MPAA Rating: Not Rated
Director: Andrew Bujalski
Film Pulse Score: 2/10
The new film from Andrew Bujalski, writer/director of Funny Ha Ha, Mutual Appreciation and Beeswax, is a strange beast filled with bizarre, dull and bizarrely dull occurrences set in a tedious, monochromatic ’80s drabscape. I’m not sure if Bujalski’s Computer Chess is an awkward existential comedy or an endurance test of one’s patience, or both. The film is set in the world of chess software programmers, circa 1980, as they converge on a dinky hotel to challenge one another in a battle of machines. Whose code will reign triumphant? And, is it capable of defeating a human being or a person even?
Computer Chess does capture the essence of these nerdy programmers complete with a peculiar unification – confidence in their knowledge and skills coupled with nervousness and a general lack of a social skill set. The film is a series of long-winded dialogues filled with technical jargon and pontificating with an occasional splash of the surreal. The discussions are the most taxing part of Computer Chess, delivered in monotone with a lack of enthusiasm; it really is the same as watching a staff member with no film-making experience documenting a 1980s computer chess tournament with an old-school video camera. Not sure how exciting that sounds, but credit should given to Bujalski for capturing that aesthetic, even though, it is an non-entertaining one.
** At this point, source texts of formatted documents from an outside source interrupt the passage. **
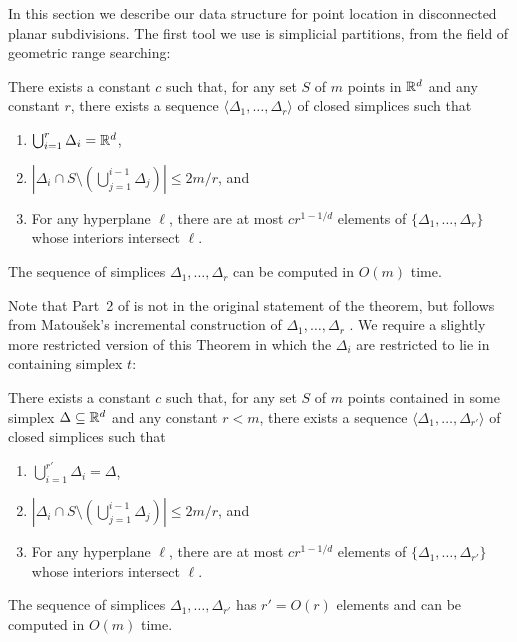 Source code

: \documentclass{patmorin}
\begin{document}
In this section we describe our data structure for point location in
disconnected planar subdivisions.  The first tool we use is simplicial
partitions, from the field of geometric range searching:

\begin{thm}[Matou\v{s}ek 1992]
There exists a constant $c$ such that, for any set $S$ of $m$
points in $\mathbb{R}^d$ and any constant $r$, there exists a sequence
$\langle \Delta_1,\ldots,\Delta_r\rangle$ of closed simplices such that
  \begin{enumerate}
    \item $\bigcup_{i=1}^r \Delta_i = \mathbb{R}^d$,
    \item $\left|\Delta_i \cap S\setminus
    \left(\bigcup_{j=1}^{i-1}\Delta_j\right)\right| \le 2m/r$, and
    \item For any hyperplane $\ell$, there are at most $cr^{1-1/d}$ elements of
  $\{\Delta_1,\ldots,\Delta_r\}$ whose interiors intersect $\ell$.
  \end{enumerate}
  The sequence of simplices $\Delta_1,\ldots,\Delta_r$ can be computed
  in $O(m)$ time.
\end{thm}

Note that Part~2 of  is not in the original
statement of the theorem, but follows from Matou\v{s}ek's incremental
construction of $\Delta_1,\ldots,\Delta_r$ \cite{m92}.  We require a
slightly more restricted version of this Theorem in which the $\Delta_i$
are restricted to lie in containing simplex $t$:

\begin{cor}
There exists a constant $c$ such that, for any set $S$ of $m$ points
contained in some simplex $\Delta \subseteq \mathbb{R}^d$ and any constant $r<m$,
there exists a sequence
$\langle \Delta_1,\ldots,\Delta_{r'}\rangle$ of closed simplices such that
  \begin{enumerate}
    \item $\bigcup_{i=1}^{r'} \Delta_i = \Delta$,
    \item $\left|\Delta_i \cap S\setminus
    \left(\bigcup_{j=1}^{i-1}\Delta_j\right)\right| \le 2m/r$, and
    \item For any hyperplane $\ell$, there are at most $cr^{1-1/d}$ elements of
  $\{\Delta_1,\ldots,\Delta_{r'}\}$ whose interiors intersect $\ell$.
  \end{enumerate}
  The sequence of simplices $\Delta_1,\ldots,\Delta_{r'}$ has $r'=O(r)$
  elements and can be computed in $O(m)$ time.
\end{cor}
\end{document}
The actors, themselves, and their performances blend perfectly with the production style. They come across as real computer programmers from 1980 with relatively no charisma, sense of humor or charm. Sure, the constant bouts of anxiety and social failings intermittently provide some humor and charm, but 92 minutes of this proves to be laborious. Especially when there is nothing in the cinematography department to, at least, provide a respite. There are some performances of note, in a way, Wiley Wiggins as Beuscher – the frustratingly confused programmer that cannot figure out what his machine, Tsar 3.0, is trying to accomplish. Patrick Riester as Peter, Beuscher’s teammate, the intelligent underling who possesses essentially no social skills whatsoever, unless being uncomfortably nervous counts. The last being, Chris Doubek (who I think was in every film at SXSW) as Dave, who with his wife is attending a seminar/workshop on new-age living, re-birth or whatever the hell it was.
Bujalski’s Computer Chess is an interesting idea and definitely a passion project for the director; so much research and time went into this film including using real-life chess matches as reference points. Bujalski’s film seems like it is made, specifically, for a special audience; maybe for viewers that have an intense interest in programming, chess, artificial intelligence or the early days of computing. I can easily see Computer Chess becoming a cult hit and having a dedicated fan-base, which unfortunately I will not be a part of. Almost nothing in this film worked for me – the acting, the cinematography, the color (or lackthereof), the pacing nor the writing. Again, there are some interesting, thought-provoking ideas within Bujalski’s film but regrettably the execution of these ideas and their presentation come across as bland and tiresome.